**INSTRUCTIONS FOR THE TASK**: The response should be an exact copy of the records, with the pictures removed.
------ DATASET CONTENT ------
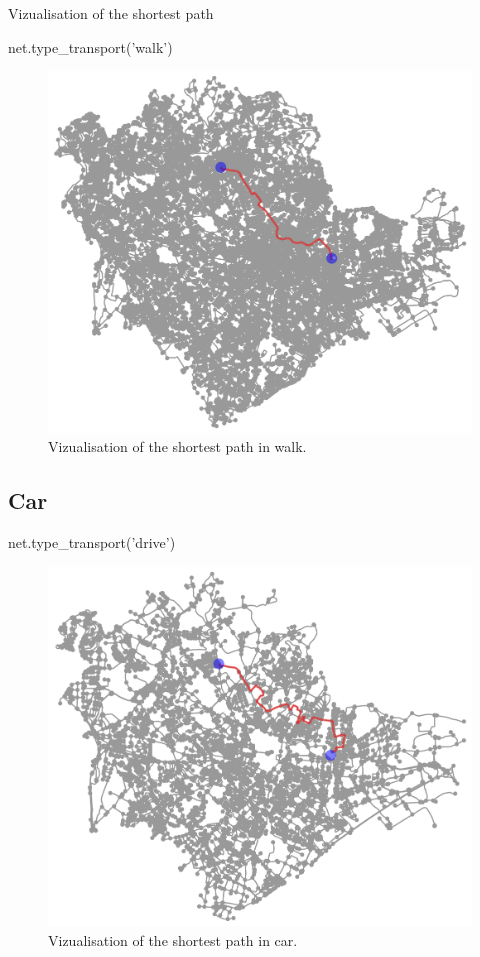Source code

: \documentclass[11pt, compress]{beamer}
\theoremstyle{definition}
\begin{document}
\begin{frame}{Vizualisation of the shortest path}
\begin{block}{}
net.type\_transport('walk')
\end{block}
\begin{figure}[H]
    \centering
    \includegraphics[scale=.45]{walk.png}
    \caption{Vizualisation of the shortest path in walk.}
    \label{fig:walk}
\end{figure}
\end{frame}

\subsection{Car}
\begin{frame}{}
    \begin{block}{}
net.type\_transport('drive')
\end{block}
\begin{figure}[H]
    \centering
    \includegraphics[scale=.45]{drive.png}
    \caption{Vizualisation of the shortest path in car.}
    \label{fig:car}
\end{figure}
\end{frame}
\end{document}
------
**OUTPUT OF THE EXERCISE**:
Source code

: \documentclass[11pt, compress]{beamer}
\theoremstyle{definition}
\begin{document}
\begin{frame}{Vizualisation of the shortest path}
\begin{block}{}
net.type\_transport('walk')
\end{block}
\begin{figure}[H]
    \centering
    \includegraphics[scale=.45]{walk.png}
    \caption{Vizualisation of the shortest path in walk.}
    \label{fig:walk}
\end{figure}
\end{frame}

\subsection{Car}
\begin{frame}{}
    \begin{block}{}
net.type\_transport('drive')
\end{block}
\begin{figure}[H]
    \centering
    \includegraphics[scale=.45]{drive.png}
    \caption{Vizualisation of the shortest path in car.}
    \label{fig:car}
\end{figure}
\end{frame}
\end{document}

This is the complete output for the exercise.